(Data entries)
[Start of Attachment]

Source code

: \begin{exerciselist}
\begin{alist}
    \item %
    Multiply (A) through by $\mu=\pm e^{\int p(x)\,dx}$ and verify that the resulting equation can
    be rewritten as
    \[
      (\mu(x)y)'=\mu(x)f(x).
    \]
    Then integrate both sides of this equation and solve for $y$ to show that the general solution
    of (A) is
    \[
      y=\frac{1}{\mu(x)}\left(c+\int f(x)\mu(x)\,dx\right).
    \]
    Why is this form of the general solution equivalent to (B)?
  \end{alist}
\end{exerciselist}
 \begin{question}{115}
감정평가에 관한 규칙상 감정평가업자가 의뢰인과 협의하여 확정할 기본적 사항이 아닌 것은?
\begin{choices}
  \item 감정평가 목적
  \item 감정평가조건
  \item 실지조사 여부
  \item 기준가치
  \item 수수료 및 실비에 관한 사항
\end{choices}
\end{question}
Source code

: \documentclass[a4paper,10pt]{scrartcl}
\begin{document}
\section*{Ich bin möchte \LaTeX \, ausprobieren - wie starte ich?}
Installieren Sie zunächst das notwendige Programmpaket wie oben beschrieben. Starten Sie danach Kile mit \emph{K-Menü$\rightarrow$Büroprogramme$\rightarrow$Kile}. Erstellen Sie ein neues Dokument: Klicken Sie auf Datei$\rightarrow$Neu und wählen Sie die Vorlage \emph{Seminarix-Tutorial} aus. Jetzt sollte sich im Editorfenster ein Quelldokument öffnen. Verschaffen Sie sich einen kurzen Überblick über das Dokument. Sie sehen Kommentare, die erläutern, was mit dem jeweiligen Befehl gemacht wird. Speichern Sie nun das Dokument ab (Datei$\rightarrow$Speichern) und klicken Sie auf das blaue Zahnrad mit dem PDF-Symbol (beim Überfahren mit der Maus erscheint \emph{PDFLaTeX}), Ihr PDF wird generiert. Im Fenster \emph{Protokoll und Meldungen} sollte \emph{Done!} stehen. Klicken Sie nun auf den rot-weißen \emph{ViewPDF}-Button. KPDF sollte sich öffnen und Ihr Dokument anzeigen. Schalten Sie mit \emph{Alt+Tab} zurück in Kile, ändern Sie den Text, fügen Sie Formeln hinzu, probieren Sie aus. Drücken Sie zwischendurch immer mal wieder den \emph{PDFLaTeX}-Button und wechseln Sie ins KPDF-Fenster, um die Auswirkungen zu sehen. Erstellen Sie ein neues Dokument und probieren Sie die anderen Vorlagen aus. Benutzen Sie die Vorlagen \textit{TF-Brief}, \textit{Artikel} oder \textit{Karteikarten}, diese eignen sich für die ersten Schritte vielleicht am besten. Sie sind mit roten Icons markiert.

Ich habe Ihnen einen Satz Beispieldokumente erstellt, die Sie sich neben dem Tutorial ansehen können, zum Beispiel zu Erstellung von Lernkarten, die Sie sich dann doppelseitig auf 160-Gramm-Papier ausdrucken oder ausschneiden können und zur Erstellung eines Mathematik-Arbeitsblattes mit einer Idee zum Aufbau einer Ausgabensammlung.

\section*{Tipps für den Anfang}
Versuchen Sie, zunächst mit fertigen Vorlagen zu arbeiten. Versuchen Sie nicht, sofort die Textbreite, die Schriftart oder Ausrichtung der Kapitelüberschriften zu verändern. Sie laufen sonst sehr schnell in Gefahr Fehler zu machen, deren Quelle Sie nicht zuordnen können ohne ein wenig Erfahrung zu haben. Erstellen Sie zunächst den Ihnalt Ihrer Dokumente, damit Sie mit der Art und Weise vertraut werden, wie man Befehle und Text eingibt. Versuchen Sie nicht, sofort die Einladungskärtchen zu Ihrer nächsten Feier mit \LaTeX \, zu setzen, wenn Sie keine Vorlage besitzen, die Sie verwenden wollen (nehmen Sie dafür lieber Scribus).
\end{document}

[End of Attachment]

> _Exercise requirements_: Please filter the entries for the word "this" and copy the lines that have it.

> _Response box_:
    Then integrate both sides of this equation and solve for $y$ to show that the general solution
    Why is this form of the general solution equivalent to (B)?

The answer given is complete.